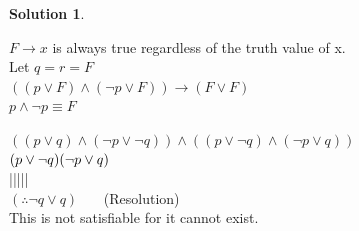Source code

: \documentclass{article}
\theoremstyle{definition}
\newtheorem*{solution}{Solution}
\begin{document}
\begin{solution}
\begin{compactenum}
$F \to x $ is always true regardless of the truth value of x.\ \\
Let $q=r=F$\ \\
$((p \vee F ) \wedge (\neg p \vee F )) → (F \vee F )$\ \\
\therefore $p \wedge \neg p \equiv F$\ \\
\item $((p \vee q) \wedge (\neg p \vee \neg q)) \wedge ((p \vee \neg q) \wedge (\neg p \vee q))$\ \\
$(p \vee \neg q) \ \\(\neg p \vee q)$\ \\ 
|||||\ \\ 
$(\therefore \neg q \vee q)$ \ \ \ (Resolution)\ \\
This is not satisfiable for it cannot exist.\ \\

\end{compactenum}
\end{solution}
\end{document}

## Problem
Output every entry above exactly as written, but omit the pictures.

## Solved problem
Source code

: \documentclass{article}
\theoremstyle{definition}
\newtheorem*{solution}{Solution}
\begin{document}
\begin{solution}
\begin{compactenum}
$F \to x $ is always true regardless of the truth value of x.\ \\
Let $q=r=F$\ \\
$((p \vee F ) \wedge (\neg p \vee F )) → (F \vee F )$\ \\
\therefore $p \wedge \neg p \equiv F$\ \\
\item $((p \vee q) \wedge (\neg p \vee \neg q)) \wedge ((p \vee \neg q) \wedge (\neg p \vee q))$\ \\
$(p \vee \neg q) \ \\(\neg p \vee q)$\ \\ 
|||||\ \\ 
$(\therefore \neg q \vee q)$ \ \ \ (Resolution)\ \\
This is not satisfiable for it cannot exist.\ \\

\end{compactenum}
\end{solution}
\end{document}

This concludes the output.